* [TASK GOAL] Return, from the data that follows, each line that holds the word "type".

━━━━━ DATASET ENTRIES

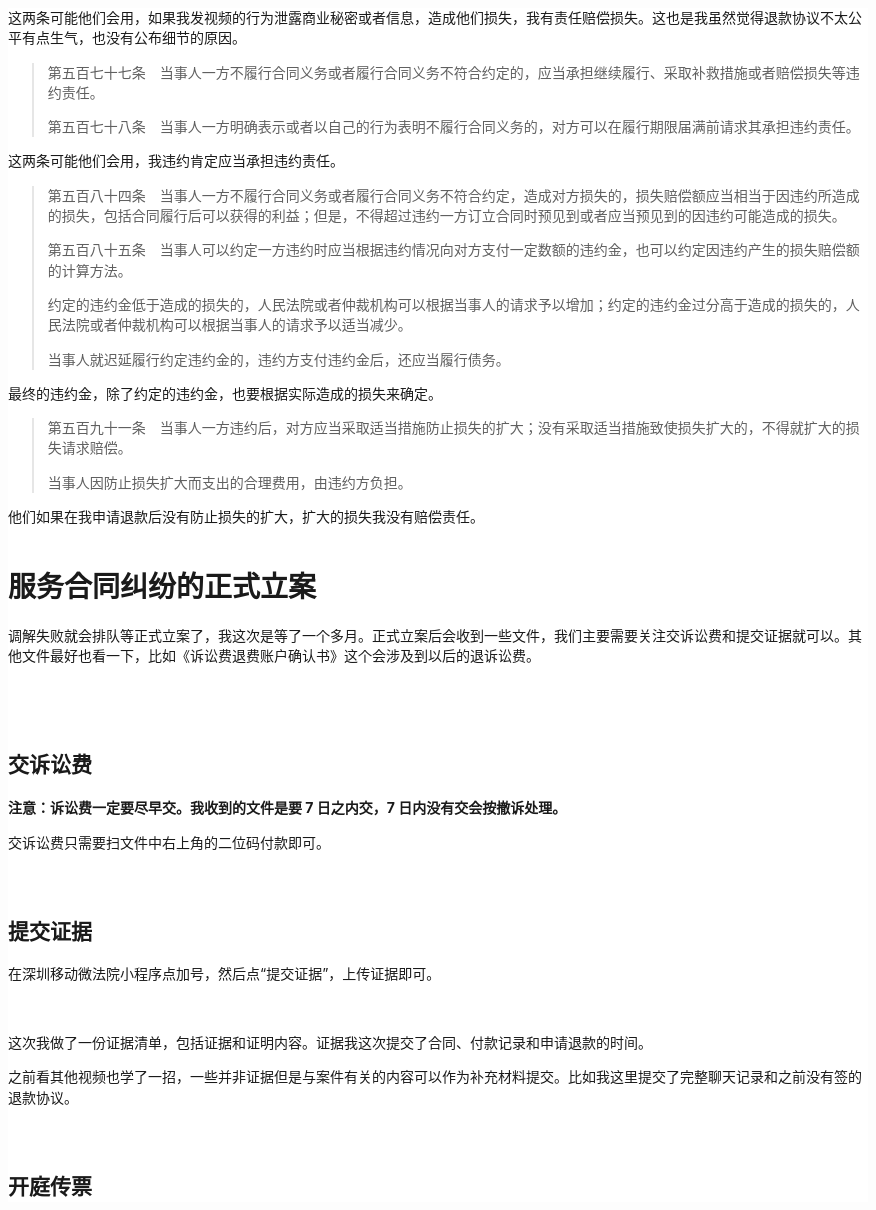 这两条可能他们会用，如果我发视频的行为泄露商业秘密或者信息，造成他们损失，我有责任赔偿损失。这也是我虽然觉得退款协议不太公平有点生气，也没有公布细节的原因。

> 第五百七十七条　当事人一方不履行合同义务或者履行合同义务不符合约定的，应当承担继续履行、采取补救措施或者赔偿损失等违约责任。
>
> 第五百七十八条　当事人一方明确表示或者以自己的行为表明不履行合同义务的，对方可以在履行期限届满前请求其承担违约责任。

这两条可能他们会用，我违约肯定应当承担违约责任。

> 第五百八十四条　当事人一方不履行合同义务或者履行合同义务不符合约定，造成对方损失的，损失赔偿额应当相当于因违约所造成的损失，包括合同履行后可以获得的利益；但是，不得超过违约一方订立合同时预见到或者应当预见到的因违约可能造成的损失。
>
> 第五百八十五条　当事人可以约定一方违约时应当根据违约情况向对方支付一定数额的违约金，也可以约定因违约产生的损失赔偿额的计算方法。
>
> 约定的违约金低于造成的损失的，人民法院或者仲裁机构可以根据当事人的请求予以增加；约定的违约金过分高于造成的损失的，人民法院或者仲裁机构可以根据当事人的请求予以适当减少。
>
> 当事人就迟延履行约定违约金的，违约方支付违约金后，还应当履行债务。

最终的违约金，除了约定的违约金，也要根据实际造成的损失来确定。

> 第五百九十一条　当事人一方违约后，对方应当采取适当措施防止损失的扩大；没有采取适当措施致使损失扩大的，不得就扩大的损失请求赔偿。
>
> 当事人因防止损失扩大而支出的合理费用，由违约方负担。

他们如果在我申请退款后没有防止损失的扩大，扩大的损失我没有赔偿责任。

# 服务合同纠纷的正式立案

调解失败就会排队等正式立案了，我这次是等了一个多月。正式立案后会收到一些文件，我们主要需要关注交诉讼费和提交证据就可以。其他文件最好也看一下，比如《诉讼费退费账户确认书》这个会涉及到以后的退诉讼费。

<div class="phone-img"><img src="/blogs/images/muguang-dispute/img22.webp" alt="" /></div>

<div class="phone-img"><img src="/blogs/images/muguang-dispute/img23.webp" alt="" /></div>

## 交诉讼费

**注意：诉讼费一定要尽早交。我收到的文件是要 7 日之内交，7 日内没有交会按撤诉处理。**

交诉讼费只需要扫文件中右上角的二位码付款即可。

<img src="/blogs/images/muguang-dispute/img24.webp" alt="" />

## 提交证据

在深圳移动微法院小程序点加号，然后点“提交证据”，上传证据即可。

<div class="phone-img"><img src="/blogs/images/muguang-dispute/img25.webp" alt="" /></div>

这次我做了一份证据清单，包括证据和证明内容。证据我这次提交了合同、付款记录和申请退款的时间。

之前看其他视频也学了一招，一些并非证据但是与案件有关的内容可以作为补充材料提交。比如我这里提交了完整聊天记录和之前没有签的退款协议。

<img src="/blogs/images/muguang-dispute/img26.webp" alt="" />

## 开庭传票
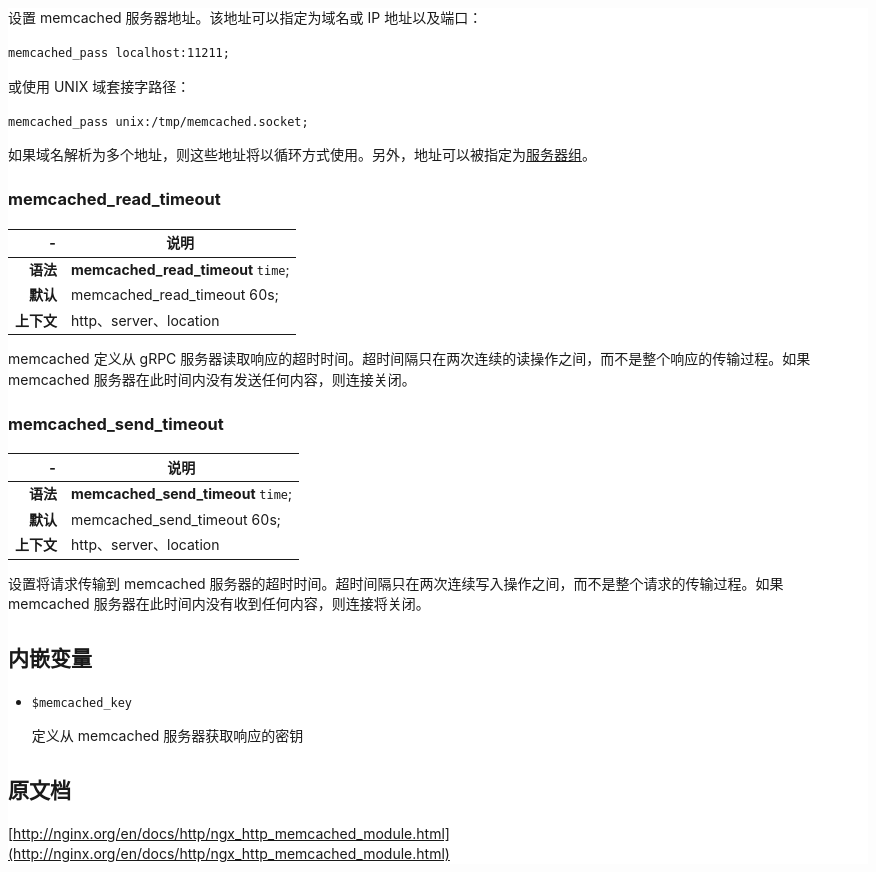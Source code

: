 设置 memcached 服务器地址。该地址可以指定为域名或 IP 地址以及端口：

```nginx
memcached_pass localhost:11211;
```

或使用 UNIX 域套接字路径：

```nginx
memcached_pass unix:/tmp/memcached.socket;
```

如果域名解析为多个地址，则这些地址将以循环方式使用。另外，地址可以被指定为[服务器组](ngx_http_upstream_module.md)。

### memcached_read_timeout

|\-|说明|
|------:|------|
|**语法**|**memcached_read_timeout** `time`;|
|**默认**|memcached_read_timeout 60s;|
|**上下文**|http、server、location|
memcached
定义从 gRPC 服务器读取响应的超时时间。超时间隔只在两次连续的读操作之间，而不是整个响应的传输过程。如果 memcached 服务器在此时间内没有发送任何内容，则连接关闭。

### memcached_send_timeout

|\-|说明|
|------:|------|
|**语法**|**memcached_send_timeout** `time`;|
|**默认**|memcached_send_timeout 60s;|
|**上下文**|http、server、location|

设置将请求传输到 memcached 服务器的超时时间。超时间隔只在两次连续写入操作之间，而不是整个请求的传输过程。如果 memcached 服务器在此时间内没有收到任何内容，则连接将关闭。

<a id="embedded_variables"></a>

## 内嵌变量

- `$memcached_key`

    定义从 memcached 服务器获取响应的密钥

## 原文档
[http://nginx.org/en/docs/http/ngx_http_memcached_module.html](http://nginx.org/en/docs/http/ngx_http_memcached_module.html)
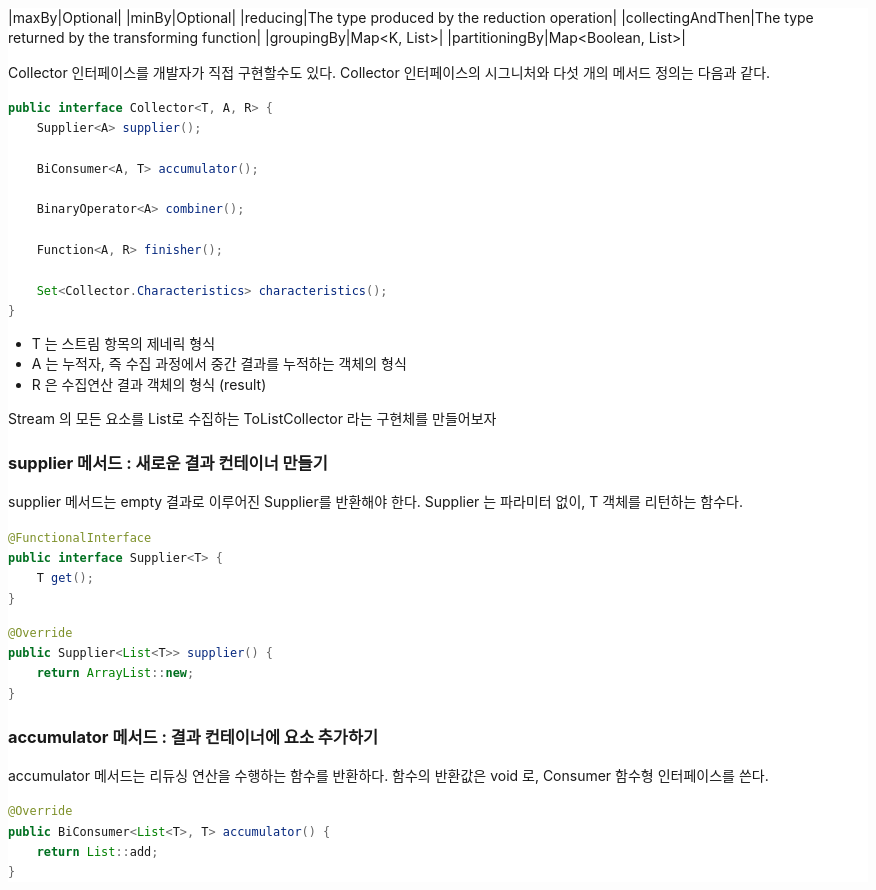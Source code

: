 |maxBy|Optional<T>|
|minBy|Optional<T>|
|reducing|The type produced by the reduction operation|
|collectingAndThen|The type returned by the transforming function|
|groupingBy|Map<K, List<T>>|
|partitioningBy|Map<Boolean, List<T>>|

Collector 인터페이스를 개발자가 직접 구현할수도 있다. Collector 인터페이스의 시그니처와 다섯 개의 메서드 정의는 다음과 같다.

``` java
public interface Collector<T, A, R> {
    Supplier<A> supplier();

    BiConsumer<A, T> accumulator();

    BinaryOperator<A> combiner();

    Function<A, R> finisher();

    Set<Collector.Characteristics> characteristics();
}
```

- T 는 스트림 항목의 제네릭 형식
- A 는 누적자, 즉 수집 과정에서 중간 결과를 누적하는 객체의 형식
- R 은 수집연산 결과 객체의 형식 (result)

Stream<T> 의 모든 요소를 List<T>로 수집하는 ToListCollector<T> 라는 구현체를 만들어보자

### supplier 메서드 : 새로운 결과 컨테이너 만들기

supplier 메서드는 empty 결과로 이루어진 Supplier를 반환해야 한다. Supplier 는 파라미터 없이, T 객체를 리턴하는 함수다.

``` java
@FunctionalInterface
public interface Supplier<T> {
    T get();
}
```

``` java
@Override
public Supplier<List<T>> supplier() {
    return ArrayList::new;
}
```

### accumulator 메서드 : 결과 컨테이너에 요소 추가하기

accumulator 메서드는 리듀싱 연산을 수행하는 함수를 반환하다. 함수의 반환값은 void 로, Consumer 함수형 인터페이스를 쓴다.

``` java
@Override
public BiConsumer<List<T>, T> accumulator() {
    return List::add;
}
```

━━━━━━━━━━

* [TASK SOLUTION]
|reducing|The type produced by the reduction operation|
|collectingAndThen|The type returned by the transforming function|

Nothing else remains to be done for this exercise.